Le document présenté ici est extrait d’un rapport de l’Inspecteur d’Académie de l’Orne, M. Mollard, adressé le 14 décembre 1940 au préfet Georges Bernard. Le 6 décembre, le préfet lui a transmis un courrier du « délégué général du gouvernement français auprès des autorités d’occupation » (une sorte d’ambassadeur de Vichy à Paris), le général de La Laurencie, qui reproche à l’administration de l’Instruction publique d’avoir pris des mesures « inefficaces et irrationnelles » contre les personnels d’enseignement considérés comme suspects. Selon le général, la purge n’a pas été assez forte. L’Inspecteur exprime clairement son désaccord avec ce jugement, d’autant plus librement peut-être que de La Laurencie a été démis de ses fonctions la veille, remplacé par de Brinon après le renvoi de Laval et de ses collaborateurs. Après cette mise au point, l’inspecteur expose au préfet les cas des trois instituteurs qui ont subi des sanctions disciplinaires à l’automne 1940. L’intégralité du document est disponible au format pdf par le lien ci-dessus.

On a déjà évoqué dans les documents précédents le projet de Pétain pour l’éducation nationale : selon lui, l’école républicaine a affaibli la nation. Dès lors, pour que l’école devienne un lieu de restauration de la nation, on doit en déloger les « mauvais maîtres ». Georges Ripert, ministre de l’Instruction publique du 6 septembre au 13 décembre 1940 est explicite : il faut « nettoyer l’enseignement primaire. »

La première vague de purge se déploie dès juillet 1940 et aboutit à la révocation d’un millier d’instituteurs trop ouvertement engagés dans des organisations politiques de gauche. Le 13 août 1940, le décret contre les « associations secrètes », visant la Franc-Maçonnerie, entraîne une nouvelle vague de révocations. Puis, le 3 octobre, le premier « statut » des Juifs entraîne leur révocation de la fonction publique donc de l’enseignement.

Le cas de l’instituteur Bunout évoqué par l’Inspecteur d’Académie est assez caractéristique de cette volonté d’épuration.

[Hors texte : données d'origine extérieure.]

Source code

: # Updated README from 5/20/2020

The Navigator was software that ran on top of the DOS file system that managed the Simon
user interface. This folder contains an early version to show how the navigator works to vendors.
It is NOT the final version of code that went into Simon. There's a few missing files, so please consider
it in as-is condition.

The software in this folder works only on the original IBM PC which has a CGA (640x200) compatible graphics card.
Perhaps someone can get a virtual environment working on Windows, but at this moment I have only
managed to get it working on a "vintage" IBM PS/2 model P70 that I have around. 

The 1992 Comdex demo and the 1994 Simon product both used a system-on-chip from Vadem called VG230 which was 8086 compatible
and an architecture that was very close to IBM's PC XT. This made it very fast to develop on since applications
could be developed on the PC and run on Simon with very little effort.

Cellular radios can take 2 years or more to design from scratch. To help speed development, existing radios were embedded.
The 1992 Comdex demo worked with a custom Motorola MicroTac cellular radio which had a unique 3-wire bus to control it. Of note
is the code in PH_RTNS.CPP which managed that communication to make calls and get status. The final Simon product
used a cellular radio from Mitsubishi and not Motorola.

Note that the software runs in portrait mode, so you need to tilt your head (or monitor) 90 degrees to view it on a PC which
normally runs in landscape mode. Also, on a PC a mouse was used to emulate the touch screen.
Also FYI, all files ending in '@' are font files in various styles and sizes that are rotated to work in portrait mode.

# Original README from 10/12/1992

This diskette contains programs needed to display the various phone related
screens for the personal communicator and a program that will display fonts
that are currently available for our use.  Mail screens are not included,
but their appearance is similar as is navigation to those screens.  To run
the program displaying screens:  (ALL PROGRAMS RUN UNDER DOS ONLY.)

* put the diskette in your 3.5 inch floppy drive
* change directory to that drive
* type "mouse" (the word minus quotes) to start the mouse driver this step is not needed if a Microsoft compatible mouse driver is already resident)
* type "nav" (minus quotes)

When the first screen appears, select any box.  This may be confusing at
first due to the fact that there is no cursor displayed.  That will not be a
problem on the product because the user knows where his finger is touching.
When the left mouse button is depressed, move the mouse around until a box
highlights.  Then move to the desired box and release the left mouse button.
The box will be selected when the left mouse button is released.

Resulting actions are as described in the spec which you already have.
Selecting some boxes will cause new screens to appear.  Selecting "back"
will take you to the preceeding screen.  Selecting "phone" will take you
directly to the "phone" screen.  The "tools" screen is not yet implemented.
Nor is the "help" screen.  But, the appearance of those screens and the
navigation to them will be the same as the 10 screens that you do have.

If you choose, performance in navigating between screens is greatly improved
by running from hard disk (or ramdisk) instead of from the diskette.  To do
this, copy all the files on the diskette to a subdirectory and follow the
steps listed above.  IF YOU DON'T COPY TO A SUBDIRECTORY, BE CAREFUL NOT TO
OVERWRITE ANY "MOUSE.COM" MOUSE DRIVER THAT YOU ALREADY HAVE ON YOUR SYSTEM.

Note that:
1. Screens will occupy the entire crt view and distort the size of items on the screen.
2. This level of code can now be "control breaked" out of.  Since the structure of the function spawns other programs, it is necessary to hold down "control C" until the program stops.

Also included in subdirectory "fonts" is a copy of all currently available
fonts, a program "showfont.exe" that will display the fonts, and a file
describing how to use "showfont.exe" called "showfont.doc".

On lui reproche d’avoir été dans le canton de Moulins-la-Marche le secrétaire d’un comité Paix et Liberté, mouvement pacifiste des années 1930 proche du Parti communiste. Les maîtres d’école étaient en effet nombreux à militer pour la cause pacifiste dans l’entre-deux-guerres. Le puissant SNI (Syndicat national des Instituteurs, créé en 1920), principal syndicat de la profession, entretenait ces idées, largement partagées d’ailleurs par l’opinion publique. Rien d’étonnant donc à ce qu’un instituteur de l’Orne ait fait partie d’un tel comité. Mais selon Vichy, il a ainsi contribué à diffuser ces idées responsables de la défaite. Par ailleurs, le rapport de l’inspecteur semble indiquer que Bunout est aussi une victime de l’atmosphère nauséabonde propice aux règlements de compte qui caractérise la France des années noires : c’est le maire de Moulins qui a dénoncé l’instituteur à l’Inspecteur et lui a rapporté des rumeurs selon lequel il était un agent communiste.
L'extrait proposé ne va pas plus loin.